No matter how I often I share with my parents the poems I write, I continually get the same response: “I don’t get it.” Initially, they seemed interested, wanted to learn more, but as time has gone on and I’ve strayed further and further from traditional markers of narrative, their zeal has decreased. I could be writing in Greek, or assaulting them with step-by-step instructions on how to effectively remove pet hair from between couch cracks.
This is not necessarily a fault of my parents. Both of them are voracious readers. My dad tends to fall on the side of biography and historical writing (but not fiction), while my mom mainly enjoys romance novels, mysteries, and contemporary fiction a la John Grisham et al.
I recently showed my parents the long, fractured, footnoted poem I wrote that really confronts our experiences when I came out to them. My mom tried reading it for five minutes, asked me a brief grammar question, (“Shouldn’t it be ‘he knocked on the door?’ Otherwise I don’t get it.”), then gave it to my dad. Surely they haven’t finished it.
Americans, by and large, crave narrative. Require narrative. Narrativize.
Nightly news broadcasts are sort of lyric in their structure—involving meditations on events—but do not stray too far from explaining chans of events. 97% of American films have a discernable beginning, middle, and end—and in order to make money, every film must have a story (even 21 Grams, the most successful, non-traditionally narrative film in recent history, is beholden ultimately to its story arc). America’s bottomless appetite for Reality TV stems from the impulse to narrativize taken to an oppressive level: now even REAL LIFE must have a narrative arc or is worthless.
Lyric poetry, because of its strange relationship to time, has no need for narrative. Narrative can play there, but narrative need not be present for the lyric to function.

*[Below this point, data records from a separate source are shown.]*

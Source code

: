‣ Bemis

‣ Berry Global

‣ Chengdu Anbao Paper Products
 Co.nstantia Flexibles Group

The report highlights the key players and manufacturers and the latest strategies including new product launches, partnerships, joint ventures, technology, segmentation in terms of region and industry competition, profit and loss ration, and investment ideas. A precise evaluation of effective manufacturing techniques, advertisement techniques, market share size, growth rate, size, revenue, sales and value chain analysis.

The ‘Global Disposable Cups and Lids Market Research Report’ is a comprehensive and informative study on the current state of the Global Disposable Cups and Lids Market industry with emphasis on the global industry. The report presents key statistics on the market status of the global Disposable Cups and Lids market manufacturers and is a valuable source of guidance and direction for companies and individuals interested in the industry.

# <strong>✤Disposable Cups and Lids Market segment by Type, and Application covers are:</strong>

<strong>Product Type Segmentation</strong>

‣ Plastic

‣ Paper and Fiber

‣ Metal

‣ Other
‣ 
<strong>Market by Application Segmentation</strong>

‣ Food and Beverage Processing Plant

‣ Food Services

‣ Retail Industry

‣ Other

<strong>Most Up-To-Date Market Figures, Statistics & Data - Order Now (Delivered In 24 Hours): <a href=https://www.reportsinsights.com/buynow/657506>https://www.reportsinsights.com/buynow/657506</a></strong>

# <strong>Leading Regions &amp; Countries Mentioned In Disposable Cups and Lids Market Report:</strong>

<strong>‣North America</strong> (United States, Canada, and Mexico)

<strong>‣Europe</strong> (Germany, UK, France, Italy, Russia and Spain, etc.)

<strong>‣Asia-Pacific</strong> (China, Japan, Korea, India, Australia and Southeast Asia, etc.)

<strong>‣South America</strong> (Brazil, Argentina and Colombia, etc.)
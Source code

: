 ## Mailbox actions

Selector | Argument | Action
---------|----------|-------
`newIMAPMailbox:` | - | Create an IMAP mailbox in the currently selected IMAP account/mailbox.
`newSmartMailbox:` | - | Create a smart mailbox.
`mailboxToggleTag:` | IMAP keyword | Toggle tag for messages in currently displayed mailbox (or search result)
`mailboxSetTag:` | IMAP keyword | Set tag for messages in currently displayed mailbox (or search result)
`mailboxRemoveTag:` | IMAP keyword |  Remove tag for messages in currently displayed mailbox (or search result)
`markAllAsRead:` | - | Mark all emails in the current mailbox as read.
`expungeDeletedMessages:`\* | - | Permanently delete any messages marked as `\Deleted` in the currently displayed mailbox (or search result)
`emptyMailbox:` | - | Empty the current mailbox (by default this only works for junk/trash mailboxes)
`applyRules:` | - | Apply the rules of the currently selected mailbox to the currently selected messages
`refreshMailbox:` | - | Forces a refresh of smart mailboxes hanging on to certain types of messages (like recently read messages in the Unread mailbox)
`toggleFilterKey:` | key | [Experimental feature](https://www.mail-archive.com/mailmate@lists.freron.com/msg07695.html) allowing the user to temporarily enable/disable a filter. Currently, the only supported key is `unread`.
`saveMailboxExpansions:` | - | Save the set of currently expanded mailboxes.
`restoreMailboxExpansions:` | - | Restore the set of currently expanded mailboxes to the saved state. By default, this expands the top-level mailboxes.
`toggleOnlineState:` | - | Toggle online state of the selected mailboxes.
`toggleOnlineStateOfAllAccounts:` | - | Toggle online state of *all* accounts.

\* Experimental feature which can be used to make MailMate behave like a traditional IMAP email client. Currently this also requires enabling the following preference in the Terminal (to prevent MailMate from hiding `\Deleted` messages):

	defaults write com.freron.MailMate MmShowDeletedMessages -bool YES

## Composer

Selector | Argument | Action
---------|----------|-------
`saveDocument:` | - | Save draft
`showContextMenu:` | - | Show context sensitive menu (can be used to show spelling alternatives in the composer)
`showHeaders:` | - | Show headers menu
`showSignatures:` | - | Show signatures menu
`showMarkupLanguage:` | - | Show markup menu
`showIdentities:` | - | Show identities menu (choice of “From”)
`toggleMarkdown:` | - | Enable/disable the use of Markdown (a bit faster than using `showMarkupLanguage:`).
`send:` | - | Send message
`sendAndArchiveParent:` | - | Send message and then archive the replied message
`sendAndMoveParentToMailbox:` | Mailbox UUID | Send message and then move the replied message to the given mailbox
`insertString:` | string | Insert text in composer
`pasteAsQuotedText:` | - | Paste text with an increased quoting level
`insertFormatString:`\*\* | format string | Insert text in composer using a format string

American brains like narrative because of the clearly delineated mathmetical equation it creates: A + B + C = D. And we are trained from an early age to read narratives forward and backward: arriving at point D, we can easily read back and determine the nature and role of occurrences A, B, and C in bringing out point D. Americans place value on value: each term stands for something, has a place in the overall greater economy of time, and therefore remains meaningful. This is probably a direct result of a stridently delineated class consciousness, the inborn “American” desire to gain wealth (money is, of course, the ultimate value—a completely valueless term given infinitely determinate value).
Americans turn up their noses to lyrical poetry because they force its square peg into a round hole. What is there to cull from literature if not theme, cause-and-effect, etc? The typical American prefers poetry to have meter and rhyme because those aural terms, when narrative is absent, ultimately become more meaningful than the words themselves.
Ultimately, poetry isn’t playing on the same court as the novel, as the newspaper, as your latest issues of US Weekly or Men’s Fitness. But Americans want it to. Because, after all, what’s the point of joining game in the third period? And Americans—well, we hate sitting on the bench.